Basic pneumatic press compressive strength question

Hey guys,

So I'm helping the lady expand her soap making hobby. She currently uses a 1.5" cylinder press at 150 psi. So that means her press exerts a force of ~ 240 lbs.

Her press is attached to a 5 in^2 square block. So I believe that her square block exerts a compressive stress of.....

P = F/A = (240 lbs) / (5 in^2) = 48 psi. Correct?

Well, now I want to increase it from 1 soap, to say 40 soaps.......Well, with a multiple soap design I need space in-between the soap forms for wall thickness, etc. So say I need 8 in^2 for each soap. Okay, then for 40 soaps I need 8*40 = 320 in^2. Therefore, the force I need is F = P * A = (48 psi) * (320 in^2) = 15,360 lbs!!!!!
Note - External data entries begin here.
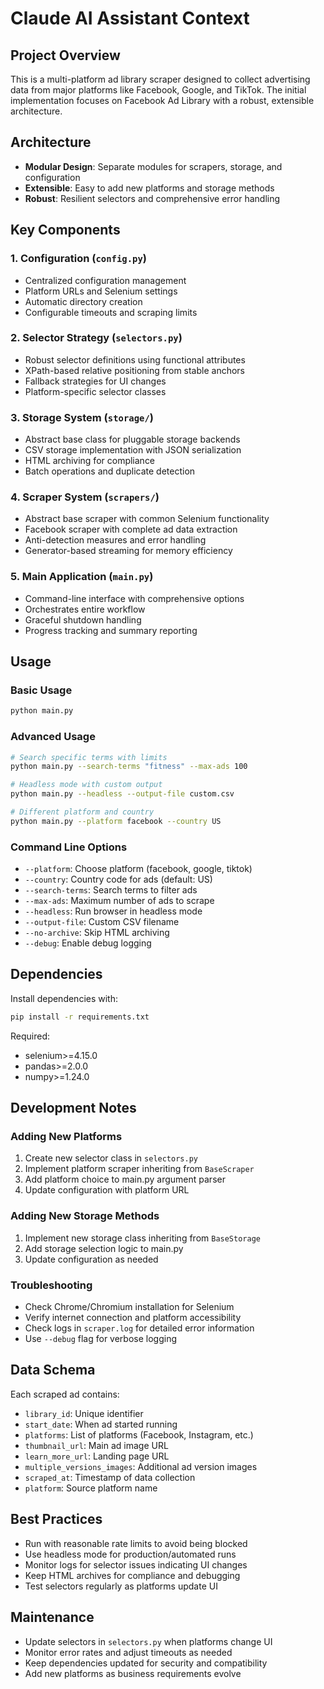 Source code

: # Claude AI Assistant Context

## Project Overview
This is a multi-platform ad library scraper designed to collect advertising data from major platforms like Facebook, Google, and TikTok. The initial implementation focuses on Facebook Ad Library with a robust, extensible architecture.

## Architecture
- **Modular Design**: Separate modules for scrapers, storage, and configuration
- **Extensible**: Easy to add new platforms and storage methods
- **Robust**: Resilient selectors and comprehensive error handling

## Key Components

### 1. Configuration (`config.py`)
- Centralized configuration management
- Platform URLs and Selenium settings
- Automatic directory creation
- Configurable timeouts and scraping limits

### 2. Selector Strategy (`selectors.py`)
- Robust selector definitions using functional attributes
- XPath-based relative positioning from stable anchors
- Fallback strategies for UI changes
- Platform-specific selector classes

### 3. Storage System (`storage/`)
- Abstract base class for pluggable storage backends
- CSV storage implementation with JSON serialization
- HTML archiving for compliance
- Batch operations and duplicate detection

### 4. Scraper System (`scrapers/`)
- Abstract base scraper with common Selenium functionality
- Facebook scraper with complete ad data extraction
- Anti-detection measures and error handling
- Generator-based streaming for memory efficiency

### 5. Main Application (`main.py`)
- Command-line interface with comprehensive options
- Orchestrates entire workflow
- Graceful shutdown handling
- Progress tracking and summary reporting

## Usage

### Basic Usage
```bash
python main.py
```

### Advanced Usage
```bash
# Search specific terms with limits
python main.py --search-terms "fitness" --max-ads 100

# Headless mode with custom output
python main.py --headless --output-file custom.csv

# Different platform and country
python main.py --platform facebook --country US
```

### Command Line Options
- `--platform`: Choose platform (facebook, google, tiktok)
- `--country`: Country code for ads (default: US)
- `--search-terms`: Search terms to filter ads
- `--max-ads`: Maximum number of ads to scrape
- `--headless`: Run browser in headless mode
- `--output-file`: Custom CSV filename
- `--no-archive`: Skip HTML archiving
- `--debug`: Enable debug logging

## Dependencies
Install dependencies with:
```bash
pip install -r requirements.txt
```

Required:
- selenium>=4.15.0
- pandas>=2.0.0
- numpy>=1.24.0

## Development Notes

### Adding New Platforms
1. Create new selector class in `selectors.py`
2. Implement platform scraper inheriting from `BaseScraper`
3. Add platform choice to main.py argument parser
4. Update configuration with platform URL

### Adding New Storage Methods
1. Implement new storage class inheriting from `BaseStorage`
2. Add storage selection logic to main.py
3. Update configuration as needed

### Troubleshooting
- Check Chrome/Chromium installation for Selenium
- Verify internet connection and platform accessibility
- Check logs in `scraper.log` for detailed error information
- Use `--debug` flag for verbose logging

## Data Schema
Each scraped ad contains:
- `library_id`: Unique identifier
- `start_date`: When ad started running
- `platforms`: List of platforms (Facebook, Instagram, etc.)
- `thumbnail_url`: Main ad image URL
- `learn_more_url`: Landing page URL
- `multiple_versions_images`: Additional ad version images
- `scraped_at`: Timestamp of data collection
- `platform`: Source platform name

## Best Practices
- Run with reasonable rate limits to avoid being blocked
- Use headless mode for production/automated runs
- Monitor logs for selector issues indicating UI changes
- Keep HTML archives for compliance and debugging
- Test selectors regularly as platforms update UI

## Maintenance
- Update selectors in `selectors.py` when platforms change UI
- Monitor error rates and adjust timeouts as needed
- Keep dependencies updated for security and compatibility
- Add new platforms as business requirements evolve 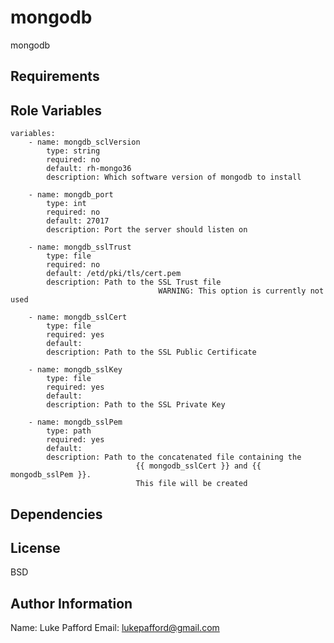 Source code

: mongodb
=========

mongodb

Requirements
------------

Role Variables
--------------
```
variables:
	- name: mongdb_sclVersion
		type: string
		required: no
		default: rh-mongo36
		description: Which software version of mongodb to install

	- name: mongdb_port
		type: int
		required: no
		default: 27017
		description: Port the server should listen on

	- name: mongdb_sslTrust
		type: file
		required: no
		default: /etd/pki/tls/cert.pem
		description: Path to the SSL Trust file
								 WARNING: This option is currently not used

	- name: mongdb_sslCert
		type: file
		required: yes
		default: 
		description: Path to the SSL Public Certificate

	- name: mongdb_sslKey
		type: file
		required: yes
		default: 
		description: Path to the SSL Private Key

	- name: mongdb_sslPem
		type: path
		required: yes
		default: 
		description: Path to the concatenated file containing the 
							{{ mongodb_sslCert }} and {{ mongodb_sslPem }}.
							This file will be created
```
Dependencies
------------

License
-------

BSD

Author Information
------------------
Name: Luke Pafford 
Email: lukepafford@gmail.com
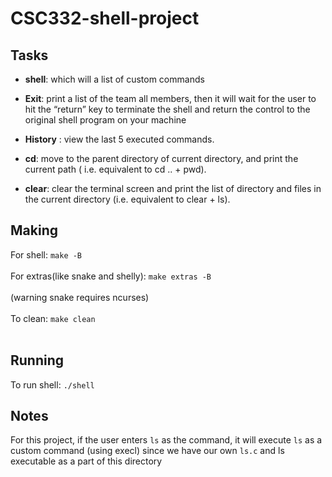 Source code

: # CSC332-shell-project
## Tasks
- **shell**: which will a list of custom commands
- **Exit**: print a list of the team all members, then it will wait for the user to hit the “return” key to
terminate the shell and return the control to the original shell program on your machine
- **History** : view the last 5 executed commands.
- **cd**: move to the parent directory of current directory, and print the current path ( i.e. equivalent
to cd .. + pwd).

- **clear**: clear the terminal screen and print the list of directory and files in the current directory
(i.e. equivalent to clear + ls).

## Making
For shell:
```make -B```<br/><br/>
For extras(like snake and shelly):
```make extras -B```<br/><br/>
(warning snake requires ncurses) <br/><br/>
To clean:
```make clean```<br/><br/>

## Running
To run shell:
 ```./shell```
 
## Notes
For this project, if the user enters `ls` as the command, it will execute `ls` as a custom command (using execl) since we have our own `ls.c` and ls executable as a part of this directory 

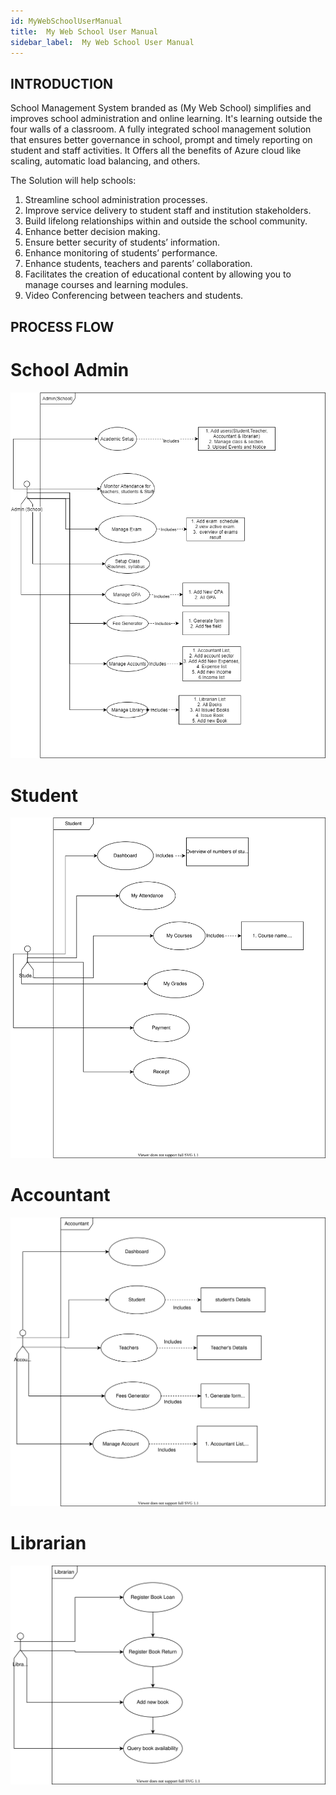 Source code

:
 ```yaml
---
id: MyWebSchoolUserManual
title:  My Web School User Manual
sidebar_label:  My Web School User Manual
---
```


## INTRODUCTION


School Management System branded as (My Web School) simplifies and improves school administration and online learning. It's learning outside the four walls of a classroom.
A fully integrated school management solution that ensures better governance in school, prompt and timely reporting on student and staff activities. 
It Offers all the benefits of Azure cloud like scaling, automatic load balancing, and others.


The Solution will help schools:
1.	Streamline school administration processes.
2.	Improve service delivery to student staff and institution stakeholders.
3.	Build lifelong relationships within and outside the school community.
4.	Enhance better decision making.
5.	Ensure better security of students’ information.
6.	Enhance monitoring of students’ performance.
7.	Enhance students, teachers and parents’ collaboration.  
8.	Facilitates the creation of educational content by allowing you to manage courses and learning modules.
9.  Video Conferencing between teachers and students.

## PROCESS FLOW

# School Admin 
 ![alt-text](assets/MyWebSchool/SchoolAnywhere.png)

# Student

 ![alt-text](assets/MyWebSchool/SchoolAnywhere-Student.svg)

# Accountant

 ![alt-text](assets/MyWebSchool/SchoolAnywhere-Accountant.svg)

# Librarian

 ![alt-text](assets/MyWebSchool/SchoolAnywhere-Librarian.svg)


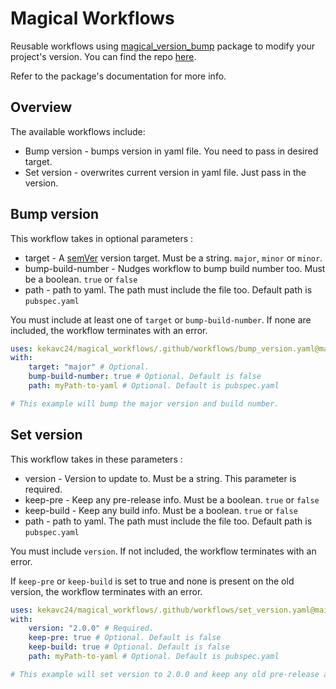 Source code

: # Magical Workflows
Reusable workflows using [magical_version_bump][mvb_pub_link] package to modify your project's version. You can find the repo [here][mvb_github_link].

Refer to the package's documentation for more info.

## Overview
The available workflows include:
* Bump version - bumps version in yaml file. You need to pass in desired target.
* Set version - overwrites current version in yaml file. Just pass in the version.

## Bump version
This workflow takes in optional parameters :
* target - A [semVer][semver_link] version target. Must be a string. `major`, `minor` or `minor`. 
* bump-build-number - Nudges workflow to bump build number too. Must be a boolean. `true` or `false`
* path - path to yaml. The path must include the file too. Default path is `pubspec.yaml`

You must include at least one of `target` or `bump-build-number`. If none are included, the workflow terminates with an error.

``` yaml
uses: kekavc24/magical_workflows/.github/workflows/bump_version.yaml@main
with:
    target: "major" # Optional. 
    bump-build-number: true # Optional. Default is false
    path: myPath-to-yaml # Optional. Default is pubspec.yaml

# This example will bump the major version and build number.
```

## Set version
This workflow takes in these parameters :
* version - Version to update to. Must be a string. This parameter is required. 
* keep-pre - Keep any pre-release info. Must be a boolean. `true` or `false`
* keep-build - Keep any build info. Must be a boolean. `true` or `false`
* path - path to yaml. The path must include the file too. Default path is `pubspec.yaml`

You must include `version`. If not included, the workflow terminates with an error.

If `keep-pre` or `keep-build` is set to true and none is present on the old version, the workflow terminates with an error.

``` yaml
uses: kekavc24/magical_workflows/.github/workflows/set_version.yaml@main
with:
    version: "2.0.0" # Required. 
    keep-pre: true # Optional. Default is false
    keep-build: true # Optional. Default is false
    path: myPath-to-yaml # Optional. Default is pubspec.yaml

# This example will set version to 2.0.0 and keep any old pre-release and build info.
```

[mvb_github_link]: https://github.com/kekavc24/magical_version_bump
[mvb_pub_link]: https://pub.dev/packages/magical_version_bump
[semver_link]: https://semver.org/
This confuses me. 320 in^2 is just a 18" by 18" square. Not very big. 50 psi also is not a lot. But if I'm understanding correctly to put a relatively low pressure (50 psi) across a relatively small area (18" x 18") I need to create basically 8 tons of force???

Am I following this correctly? Is 50 psi actually a pretty substantial compressive stress?

Thank you in advance for any help and guidance. I would like to design this press, but I didn't imagine I'd be making a 10 ton press. lol.